Find the flaw in my architecture: Shamir’s Secret implementation for data encryption and recovery


This will be a long one.

Here’s the thing: I want to build a privacy-preserving system where the user data is not even accessible to the database administrator.

Intuitively, I immediately thought of simply using AES to encrypt user data with their own password and hashing their username so that an attacker with access to my database would need to brute-force the password for the encrypted data to get the info and then brute-force the username to maybe get an idea of who the decrypted data is about.

This would be great but leads to the problem of forgotten passwords. If one forgets their password they could reset it by providing the correct username or recovery email (also hashed), but they could not get their data back. ProtonMail, for instance, claims your data is safe even from them, but you cannot recover your emails if you forget your password.

I then started looking at secret sharing and came across Shamir’s secret. My question therefore is: Is the system I propose below worse than simply storing data in plaintext with obfuscated (hashed) usernames?

I understand that:

  1. Security does not come with complexity
  2. This system will not be entirely flawless

However, I just want to know if it is any better than a much simpler solution. Because as long as it is equally easy/hard for a hacker but harder for the database admin to gather any info from the data, it would be worth it for me.

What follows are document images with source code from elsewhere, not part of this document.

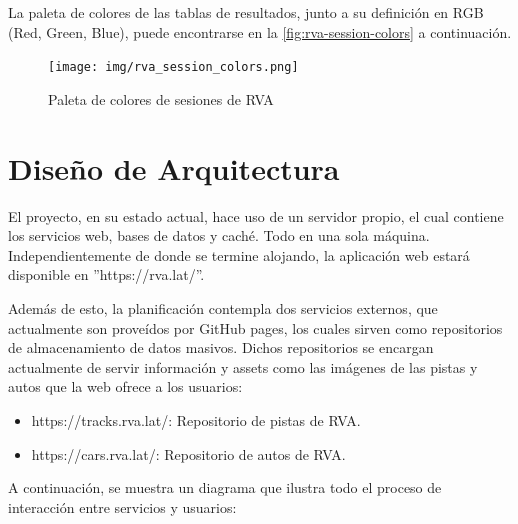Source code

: La paleta de colores de las tablas de resultados, junto a su definición en RGB (Red, Green, Blue), puede encontrarse en la \autoref{fig:rva-session-colors} a continuación.

\begin{figure}[H]
  \begin{center}
    \texttt{[image: img/rva\_session\_colors.png]} 
  \end{center}
  \caption[Paleta de colores de sesiones de RVA]{Paleta de colores de sesiones de RVA}
  \label{fig:rva-session-colors}
\end{figure}

\newpage

\section{Diseño de Arquitectura}
El proyecto, en su estado actual, hace uso de un servidor propio, el cual contiene los servicios web, bases de datos y caché. Todo en una sola máquina. Independientemente de donde se termine alojando, la aplicación web estará disponible en ''https://rva.lat/''.

Además de esto, la planificación contempla dos servicios externos, que actualmente son proveídos por GitHub pages, los cuales sirven como repositorios de almacenamiento de datos masivos. Dichos repositorios se encargan actualmente de servir información y assets como las imágenes de las pistas y autos que la web ofrece a los usuarios:

\begin{itemize}
  \item https://tracks.rva.lat/: Repositorio de pistas de RVA.
  \item https://cars.rva.lat/: Repositorio de autos de RVA.
\end{itemize}

A continuación, se muestra un diagrama que ilustra todo el proceso de interacción entre servicios y usuarios:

It is “complex” because it is the only system my mind has currently come up with that allows for data encryption + somewhat simple recovery protecting data from hackers and admins. I would also happily take suggestions for other implementations.

So here we go.

The proposed system would use Shamir’s secret to encrypt the user data with k=6 and n=11 so that 6/11 parts are needed to decrypt the data. User information would then be given a “weight” and utilized to store a proportional number of parts in an encrypted manner. Something like this:

Weights

  • Username: 2
  • Password: 4
  • Email: 2
  • Security Question 1: 1
  • Security Question 2: 1
  • Name + Date of Birth: 1

Based on those weights, the following is done to the user’s private data (pseudocode):

SHAMIR(user_data, k=6, n=11)

This will produce something like a uint8 array with length=11. Let’s call that array parts.

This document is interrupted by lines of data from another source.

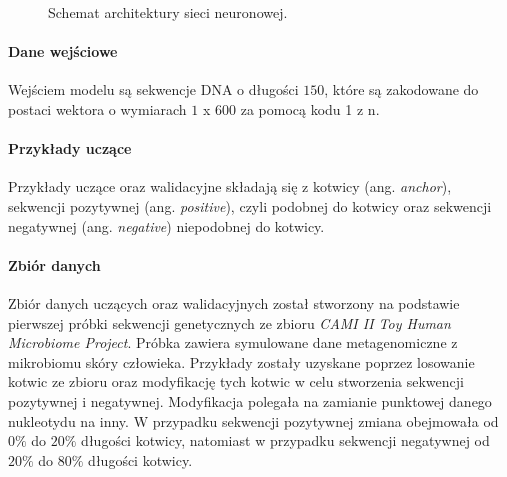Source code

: \documentclass{article}
\begin{document}
{\begin{figure}[!htb]
\begin{center}
{

                        }
                    \end{center}
                    \caption{
                        Schemat architektury sieci neuronowej.
                    }\label{Picture:NeuralModel}
                \end{figure}

            \paragraph{Dane wejściowe}
                Wejściem modelu są sekwencje DNA o długości $150$, które są zakodowane do postaci wektora o wymiarach $1$ x $600$ za pomocą kodu 1 z n\cite{HarrisDavid:2007}.

            \paragraph{Przykłady uczące}
                Przykłady uczące oraz walidacyjne składają się z kotwicy (ang. \textit{anchor}), sekwencji pozytywnej (ang. \textit{positive}), czyli podobnej do kotwicy oraz sekwencji negatywnej (ang. \textit{negative}) niepodobnej do kotwicy.

            \paragraph{Zbiór danych}
                Zbiór danych uczących oraz walidacyjnych został stworzony na podstawie pierwszej próbki sekwencji genetycznych ze zbioru \textit{CAMI II Toy Human Microbiome Project}\cite{Fritz:2019}. Próbka zawiera symulowane dane metagenomiczne z mikrobiomu skóry człowieka. Przykłady zostały uzyskane poprzez losowanie kotwic ze zbioru oraz modyfikację tych kotwic w celu stworzenia sekwencji pozytywnej i negatywnej. Modyfikacja polegała na zamianie punktowej danego nukleotydu na inny. W przypadku sekwencji pozytywnej zmiana obejmowała od $0\%$ do $20\%$ długości kotwicy, natomiast w przypadku sekwencji negatywnej od $20\%$ do $80\%$ długości kotwicy.

}
\end{document}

The database would then use symmetric encryption (let’s say AES) to store these parts as follows (only the resulting ciphertext is stored):

{   username: AES(key=username, message=parts[0:2])   password: AES(key=password, message=parts[2:6])   email: AES(key=email, message=parts[6:8])   seq1: AES(key=answer, message=parts[8:9])   seq2: AES(key=answer, message=parts[9:10])   id: AES(key=name+dob, message=parts[10:11]) }  

Login would then happen with the traditional username+password or email+password, such that the user will be authenticated/logged in if the data is decrypted correctly. Both combinations give access to enough parts (6) to decrypt the data. From the user perspective, it’s all the same as everywhere else.

Then, user forgets their password. Well, now they need to find an alternative way to gather the 4 “points” provided by the password. So they would click “Forgot Password”, and a form would pop up with all the possible fields to fill in. They must then fill enough to gather 4 more parts (in addition to username or email) in order to decrypt their data. For example:

username (2) + email (2) + seq1 (1) + namedob (1) = 6

(Email verification could also be implemented)

So now the user has 6/11. Server decrypts the data, user sets a new password, data is re-encrypted, and all the fields are updated with the new parts. By definition, a user who forgot their password will have accumulated a minimum of 10 out of 11 “points” after password reset is complete (The 6 points they provided + the 4 from the new password). Therefore, 1 point could be missing. Given that the user cannot provide that last point, they can be prompted to add a new security question, at which point all is back to normal.

So, in conclusion:

I know all parts of the secret being in the same place is not great, nor is it great to use AES with low-entropy secrets.

However, this should add some security, no? To get the data, an attacker would have to brute force at least a password and a username, or, to not brute-force the password, would have to brute-force quite a bit of other data. It isn’t perfect by any means, but it’s better for data privacy than the standard, no? What am I missing? Assuming it’s implemented perfectly and it works as intended, is it possibly worse than how companies treat our data today? For most, a database breach means the data is already out there, only the password has to be brute-forced, right?

Lastly, could these objectives be achieved in any other way?

That’s it. If you’ve read until now, thank you. Please go easy on me.

Cheers.

EDIT: I’m also thinking somewhat about UX here. The entropy of the data used to store the parts is definitely low, but giving users a higher-entropy “random recovery code” or something would be problematic from a UX perspective.